• **Data shown**:
* * * * *

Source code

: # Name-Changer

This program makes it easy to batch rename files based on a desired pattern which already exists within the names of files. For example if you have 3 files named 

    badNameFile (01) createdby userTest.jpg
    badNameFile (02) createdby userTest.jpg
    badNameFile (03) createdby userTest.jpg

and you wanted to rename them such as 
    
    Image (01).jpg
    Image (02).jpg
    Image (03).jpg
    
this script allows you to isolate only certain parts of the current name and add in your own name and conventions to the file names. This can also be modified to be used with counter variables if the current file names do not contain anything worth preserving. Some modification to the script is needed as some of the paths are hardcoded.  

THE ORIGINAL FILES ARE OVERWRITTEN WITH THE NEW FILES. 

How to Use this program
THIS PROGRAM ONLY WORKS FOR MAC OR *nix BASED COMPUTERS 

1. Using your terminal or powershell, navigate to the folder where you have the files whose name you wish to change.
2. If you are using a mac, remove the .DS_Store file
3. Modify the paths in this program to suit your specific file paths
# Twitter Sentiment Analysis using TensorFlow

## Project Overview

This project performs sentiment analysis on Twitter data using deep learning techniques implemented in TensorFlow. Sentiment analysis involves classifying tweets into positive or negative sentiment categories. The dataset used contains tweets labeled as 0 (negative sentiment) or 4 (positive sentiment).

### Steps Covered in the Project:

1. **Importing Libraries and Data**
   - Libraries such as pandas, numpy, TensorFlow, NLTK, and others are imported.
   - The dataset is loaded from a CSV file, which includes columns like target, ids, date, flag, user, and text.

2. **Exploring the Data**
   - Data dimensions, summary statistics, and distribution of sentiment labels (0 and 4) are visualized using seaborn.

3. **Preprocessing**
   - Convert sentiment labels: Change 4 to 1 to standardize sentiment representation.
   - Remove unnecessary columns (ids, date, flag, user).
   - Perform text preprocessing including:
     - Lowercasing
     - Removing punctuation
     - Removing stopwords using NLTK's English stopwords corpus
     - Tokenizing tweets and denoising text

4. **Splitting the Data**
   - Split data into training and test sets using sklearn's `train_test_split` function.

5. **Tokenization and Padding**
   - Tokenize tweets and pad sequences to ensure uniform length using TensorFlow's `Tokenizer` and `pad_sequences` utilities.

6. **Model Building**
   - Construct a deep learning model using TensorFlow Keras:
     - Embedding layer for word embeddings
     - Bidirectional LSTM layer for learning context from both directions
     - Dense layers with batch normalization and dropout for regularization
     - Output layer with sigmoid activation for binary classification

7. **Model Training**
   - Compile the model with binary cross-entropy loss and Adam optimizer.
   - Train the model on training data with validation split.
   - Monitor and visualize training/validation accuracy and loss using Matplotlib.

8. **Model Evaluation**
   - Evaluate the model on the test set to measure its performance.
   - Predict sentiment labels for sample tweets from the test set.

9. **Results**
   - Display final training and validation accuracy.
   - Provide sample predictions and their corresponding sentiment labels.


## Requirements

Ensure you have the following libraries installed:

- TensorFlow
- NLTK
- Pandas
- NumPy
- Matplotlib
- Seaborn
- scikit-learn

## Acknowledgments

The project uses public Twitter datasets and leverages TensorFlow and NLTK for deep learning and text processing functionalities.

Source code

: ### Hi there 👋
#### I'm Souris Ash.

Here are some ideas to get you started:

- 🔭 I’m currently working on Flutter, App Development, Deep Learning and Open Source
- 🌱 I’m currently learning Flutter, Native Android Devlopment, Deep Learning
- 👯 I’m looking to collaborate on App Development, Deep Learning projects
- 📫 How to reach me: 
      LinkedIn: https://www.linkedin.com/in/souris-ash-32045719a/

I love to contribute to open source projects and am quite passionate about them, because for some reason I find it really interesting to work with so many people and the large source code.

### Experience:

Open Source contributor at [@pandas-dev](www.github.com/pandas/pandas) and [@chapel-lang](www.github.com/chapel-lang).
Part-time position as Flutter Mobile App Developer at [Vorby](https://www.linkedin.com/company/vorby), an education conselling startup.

* * * * *

• **Exercise details**: Output all of the records above unchanged.

• **Task solution**:
Source code

: # Name-Changer

This program makes it easy to batch rename files based on a desired pattern which already exists within the names of files. For example if you have 3 files named 

    badNameFile (01) createdby userTest.jpg
    badNameFile (02) createdby userTest.jpg
    badNameFile (03) createdby userTest.jpg

and you wanted to rename them such as 
    
    Image (01).jpg
    Image (02).jpg
    Image (03).jpg
    
this script allows you to isolate only certain parts of the current name and add in your own name and conventions to the file names. This can also be modified to be used with counter variables if the current file names do not contain anything worth preserving. Some modification to the script is needed as some of the paths are hardcoded.  

THE ORIGINAL FILES ARE OVERWRITTEN WITH THE NEW FILES. 

How to Use this program
THIS PROGRAM ONLY WORKS FOR MAC OR *nix BASED COMPUTERS 

1. Using your terminal or powershell, navigate to the folder where you have the files whose name you wish to change.
2. If you are using a mac, remove the .DS_Store file
3. Modify the paths in this program to suit your specific file paths
# Twitter Sentiment Analysis using TensorFlow

## Project Overview

This project performs sentiment analysis on Twitter data using deep learning techniques implemented in TensorFlow. Sentiment analysis involves classifying tweets into positive or negative sentiment categories. The dataset used contains tweets labeled as 0 (negative sentiment) or 4 (positive sentiment).

### Steps Covered in the Project:

1. **Importing Libraries and Data**
   - Libraries such as pandas, numpy, TensorFlow, NLTK, and others are imported.
   - The dataset is loaded from a CSV file, which includes columns like target, ids, date, flag, user, and text.

2. **Exploring the Data**
   - Data dimensions, summary statistics, and distribution of sentiment labels (0 and 4) are visualized using seaborn.

3. **Preprocessing**
   - Convert sentiment labels: Change 4 to 1 to standardize sentiment representation.
   - Remove unnecessary columns (ids, date, flag, user).
   - Perform text preprocessing including:
     - Lowercasing
     - Removing punctuation
     - Removing stopwords using NLTK's English stopwords corpus
     - Tokenizing tweets and denoising text

4. **Splitting the Data**
   - Split data into training and test sets using sklearn's `train_test_split` function.

5. **Tokenization and Padding**
   - Tokenize tweets and pad sequences to ensure uniform length using TensorFlow's `Tokenizer` and `pad_sequences` utilities.

6. **Model Building**
   - Construct a deep learning model using TensorFlow Keras:
     - Embedding layer for word embeddings
     - Bidirectional LSTM layer for learning context from both directions
     - Dense layers with batch normalization and dropout for regularization
     - Output layer with sigmoid activation for binary classification

7. **Model Training**
   - Compile the model with binary cross-entropy loss and Adam optimizer.
   - Train the model on training data with validation split.
   - Monitor and visualize training/validation accuracy and loss using Matplotlib.

8. **Model Evaluation**
   - Evaluate the model on the test set to measure its performance.
   - Predict sentiment labels for sample tweets from the test set.

9. **Results**
   - Display final training and validation accuracy.
   - Provide sample predictions and their corresponding sentiment labels.


## Requirements

Ensure you have the following libraries installed:

- TensorFlow
- NLTK
- Pandas
- NumPy
- Matplotlib
- Seaborn
- scikit-learn

## Acknowledgments

The project uses public Twitter datasets and leverages TensorFlow and NLTK for deep learning and text processing functionalities.

Source code

: ### Hi there 👋
#### I'm Souris Ash.

Here are some ideas to get you started:

- 🔭 I’m currently working on Flutter, App Development, Deep Learning and Open Source
- 🌱 I’m currently learning Flutter, Native Android Devlopment, Deep Learning
- 👯 I’m looking to collaborate on App Development, Deep Learning projects
- 📫 How to reach me: 
      LinkedIn: https://www.linkedin.com/in/souris-ash-32045719a/

I love to contribute to open source projects and am quite passionate about them, because for some reason I find it really interesting to work with so many people and the large source code.

### Experience:

Open Source contributor at [@pandas-dev](www.github.com/pandas/pandas) and [@chapel-lang](www.github.com/chapel-lang).
Part-time position as Flutter Mobile App Developer at [Vorby](https://www.linkedin.com/company/vorby), an education conselling startup.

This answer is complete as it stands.